Please restate each entry exactly, without skipping any.

▼▼▼

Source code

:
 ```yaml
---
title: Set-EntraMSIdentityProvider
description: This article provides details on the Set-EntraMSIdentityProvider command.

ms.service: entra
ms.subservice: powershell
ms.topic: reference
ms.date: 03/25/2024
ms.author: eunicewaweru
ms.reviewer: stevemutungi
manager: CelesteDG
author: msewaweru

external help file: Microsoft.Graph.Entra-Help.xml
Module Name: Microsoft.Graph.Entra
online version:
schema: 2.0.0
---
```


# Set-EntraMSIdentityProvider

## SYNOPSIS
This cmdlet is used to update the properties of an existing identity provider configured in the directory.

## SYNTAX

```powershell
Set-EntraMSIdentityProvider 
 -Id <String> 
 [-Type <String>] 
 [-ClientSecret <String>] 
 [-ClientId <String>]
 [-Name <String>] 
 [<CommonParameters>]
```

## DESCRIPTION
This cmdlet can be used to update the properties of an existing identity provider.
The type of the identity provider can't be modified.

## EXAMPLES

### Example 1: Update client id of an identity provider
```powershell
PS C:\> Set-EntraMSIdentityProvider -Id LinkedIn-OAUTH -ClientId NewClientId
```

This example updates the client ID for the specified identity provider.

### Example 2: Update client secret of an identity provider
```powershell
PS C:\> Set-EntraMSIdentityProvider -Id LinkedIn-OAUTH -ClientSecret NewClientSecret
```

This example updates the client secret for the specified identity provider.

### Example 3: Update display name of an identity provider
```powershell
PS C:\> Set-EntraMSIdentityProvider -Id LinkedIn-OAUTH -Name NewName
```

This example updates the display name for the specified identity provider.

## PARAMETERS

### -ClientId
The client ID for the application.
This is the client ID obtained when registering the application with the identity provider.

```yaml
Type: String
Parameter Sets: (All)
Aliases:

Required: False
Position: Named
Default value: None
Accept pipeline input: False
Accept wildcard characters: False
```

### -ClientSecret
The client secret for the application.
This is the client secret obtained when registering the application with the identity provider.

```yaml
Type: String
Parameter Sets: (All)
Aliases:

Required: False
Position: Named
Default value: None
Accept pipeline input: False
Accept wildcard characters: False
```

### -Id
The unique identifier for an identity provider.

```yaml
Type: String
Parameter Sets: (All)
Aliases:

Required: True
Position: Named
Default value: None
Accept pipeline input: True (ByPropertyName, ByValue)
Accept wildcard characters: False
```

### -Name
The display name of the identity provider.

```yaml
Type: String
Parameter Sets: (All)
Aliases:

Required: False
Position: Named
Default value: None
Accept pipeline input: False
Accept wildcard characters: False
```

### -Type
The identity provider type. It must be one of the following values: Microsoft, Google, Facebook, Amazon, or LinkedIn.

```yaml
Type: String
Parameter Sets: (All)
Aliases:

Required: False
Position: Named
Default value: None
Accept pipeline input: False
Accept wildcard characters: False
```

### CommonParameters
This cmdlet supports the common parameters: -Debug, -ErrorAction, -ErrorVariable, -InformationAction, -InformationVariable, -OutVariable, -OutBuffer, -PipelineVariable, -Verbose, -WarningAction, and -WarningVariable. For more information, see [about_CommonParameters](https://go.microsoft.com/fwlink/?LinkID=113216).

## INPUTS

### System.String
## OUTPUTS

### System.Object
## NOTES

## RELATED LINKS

▲▲▲

RESULT OF THIS TASK:
Source code

:
 ```yaml
---
title: Set-EntraMSIdentityProvider
description: This article provides details on the Set-EntraMSIdentityProvider command.

ms.service: entra
ms.subservice: powershell
ms.topic: reference
ms.date: 03/25/2024
ms.author: eunicewaweru
ms.reviewer: stevemutungi
manager: CelesteDG
author: msewaweru

external help file: Microsoft.Graph.Entra-Help.xml
Module Name: Microsoft.Graph.Entra
online version:
schema: 2.0.0
---
```


# Set-EntraMSIdentityProvider

## SYNOPSIS
This cmdlet is used to update the properties of an existing identity provider configured in the directory.

## SYNTAX

```powershell
Set-EntraMSIdentityProvider 
 -Id <String> 
 [-Type <String>] 
 [-ClientSecret <String>] 
 [-ClientId <String>]
 [-Name <String>] 
 [<CommonParameters>]
```

## DESCRIPTION
This cmdlet can be used to update the properties of an existing identity provider.
The type of the identity provider can't be modified.

## EXAMPLES

### Example 1: Update client id of an identity provider
```powershell
PS C:\> Set-EntraMSIdentityProvider -Id LinkedIn-OAUTH -ClientId NewClientId
```

This example updates the client ID for the specified identity provider.

### Example 2: Update client secret of an identity provider
```powershell
PS C:\> Set-EntraMSIdentityProvider -Id LinkedIn-OAUTH -ClientSecret NewClientSecret
```

This example updates the client secret for the specified identity provider.

### Example 3: Update display name of an identity provider
```powershell
PS C:\> Set-EntraMSIdentityProvider -Id LinkedIn-OAUTH -Name NewName
```

This example updates the display name for the specified identity provider.

## PARAMETERS

### -ClientId
The client ID for the application.
This is the client ID obtained when registering the application with the identity provider.

```yaml
Type: String
Parameter Sets: (All)
Aliases:

Required: False
Position: Named
Default value: None
Accept pipeline input: False
Accept wildcard characters: False
```

### -ClientSecret
The client secret for the application.
This is the client secret obtained when registering the application with the identity provider.

```yaml
Type: String
Parameter Sets: (All)
Aliases:

Required: False
Position: Named
Default value: None
Accept pipeline input: False
Accept wildcard characters: False
```

### -Id
The unique identifier for an identity provider.

```yaml
Type: String
Parameter Sets: (All)
Aliases:

Required: True
Position: Named
Default value: None
Accept pipeline input: True (ByPropertyName, ByValue)
Accept wildcard characters: False
```

### -Name
The display name of the identity provider.

```yaml
Type: String
Parameter Sets: (All)
Aliases:

Required: False
Position: Named
Default value: None
Accept pipeline input: False
Accept wildcard characters: False
```

### -Type
The identity provider type. It must be one of the following values: Microsoft, Google, Facebook, Amazon, or LinkedIn.

```yaml
Type: String
Parameter Sets: (All)
Aliases:

Required: False
Position: Named
Default value: None
Accept pipeline input: False
Accept wildcard characters: False
```

### CommonParameters
This cmdlet supports the common parameters: -Debug, -ErrorAction, -ErrorVariable, -InformationAction, -InformationVariable, -OutVariable, -OutBuffer, -PipelineVariable, -Verbose, -WarningAction, and -WarningVariable. For more information, see [about_CommonParameters](https://go.microsoft.com/fwlink/?LinkID=113216).

## INPUTS

### System.String
## OUTPUTS

### System.Object
## NOTES

## RELATED LINKS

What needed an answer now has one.